**Exercise description**: Below are records to repeat exactly; copy them without the pictures.

**Rendered images with source text**:
━━━━━━━━━━━━━━━━━━━━━━━━━━━━━━
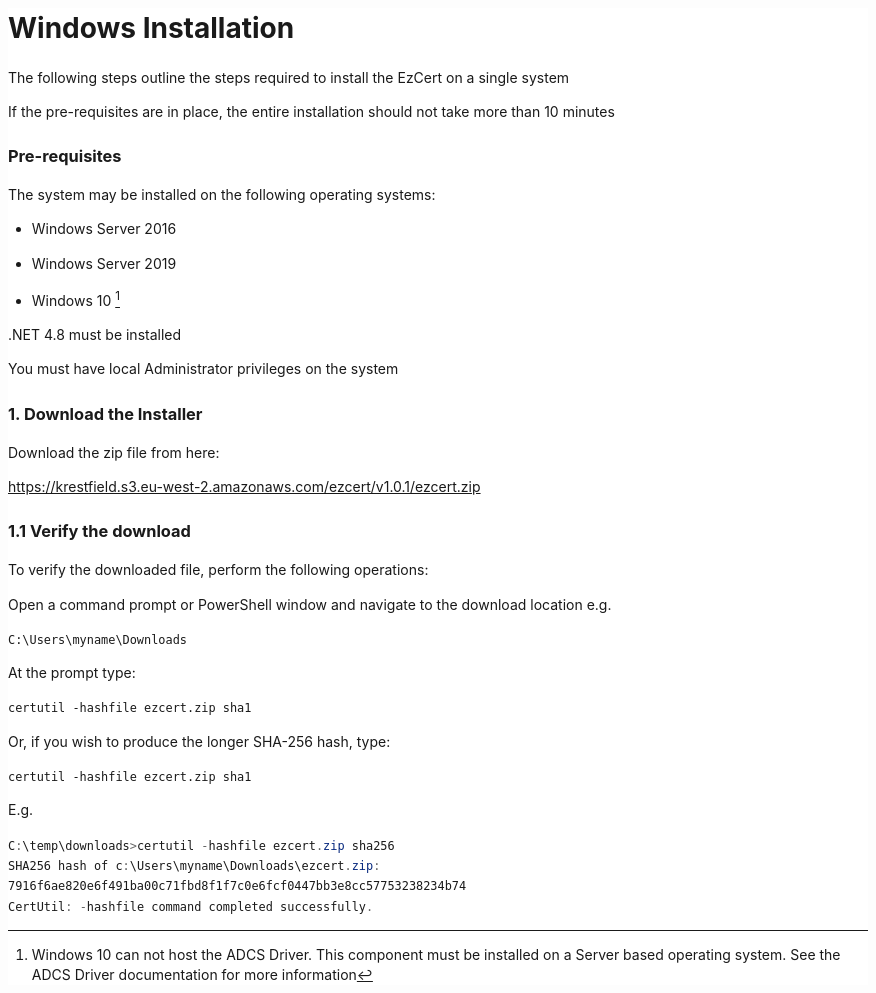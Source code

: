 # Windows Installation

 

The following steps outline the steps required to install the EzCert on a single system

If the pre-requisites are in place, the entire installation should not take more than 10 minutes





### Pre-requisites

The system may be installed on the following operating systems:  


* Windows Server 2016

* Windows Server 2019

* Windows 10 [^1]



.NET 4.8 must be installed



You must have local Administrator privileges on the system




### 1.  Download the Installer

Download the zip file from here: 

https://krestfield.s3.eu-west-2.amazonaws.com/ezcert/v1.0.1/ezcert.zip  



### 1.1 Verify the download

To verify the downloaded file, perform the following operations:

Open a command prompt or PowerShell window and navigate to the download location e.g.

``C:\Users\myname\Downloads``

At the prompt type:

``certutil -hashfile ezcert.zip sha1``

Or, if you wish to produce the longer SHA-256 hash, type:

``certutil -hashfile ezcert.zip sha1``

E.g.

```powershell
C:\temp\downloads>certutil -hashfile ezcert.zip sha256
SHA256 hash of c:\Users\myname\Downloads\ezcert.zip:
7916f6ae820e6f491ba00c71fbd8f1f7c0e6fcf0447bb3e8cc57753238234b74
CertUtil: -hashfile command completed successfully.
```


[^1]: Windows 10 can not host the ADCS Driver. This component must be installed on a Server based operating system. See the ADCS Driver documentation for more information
━━━━━━━━━━━━━━━━━━━━━━━━━━━━━━
**Final answer**:
Source code

: # Windows Installation

 

The following steps outline the steps required to install the EzCert on a single system

If the pre-requisites are in place, the entire installation should not take more than 10 minutes





### Pre-requisites

The system may be installed on the following operating systems:  


* Windows Server 2016

* Windows Server 2019

* Windows 10 [^1]



.NET 4.8 must be installed



You must have local Administrator privileges on the system




### 1.  Download the Installer

Download the zip file from here: 

https://krestfield.s3.eu-west-2.amazonaws.com/ezcert/v1.0.1/ezcert.zip  



### 1.1 Verify the download

To verify the downloaded file, perform the following operations:

Open a command prompt or PowerShell window and navigate to the download location e.g.

``C:\Users\myname\Downloads``

At the prompt type:

``certutil -hashfile ezcert.zip sha1``

Or, if you wish to produce the longer SHA-256 hash, type:

``certutil -hashfile ezcert.zip sha1``

E.g.

```powershell
C:\temp\downloads>certutil -hashfile ezcert.zip sha256
SHA256 hash of c:\Users\myname\Downloads\ezcert.zip:
7916f6ae820e6f491ba00c71fbd8f1f7c0e6fcf0447bb3e8cc57753238234b74
CertUtil: -hashfile command completed successfully.
```


[^1]: Windows 10 can not host the ADCS Driver. This component must be installed on a Server based operating system. See the ADCS Driver documentation for more information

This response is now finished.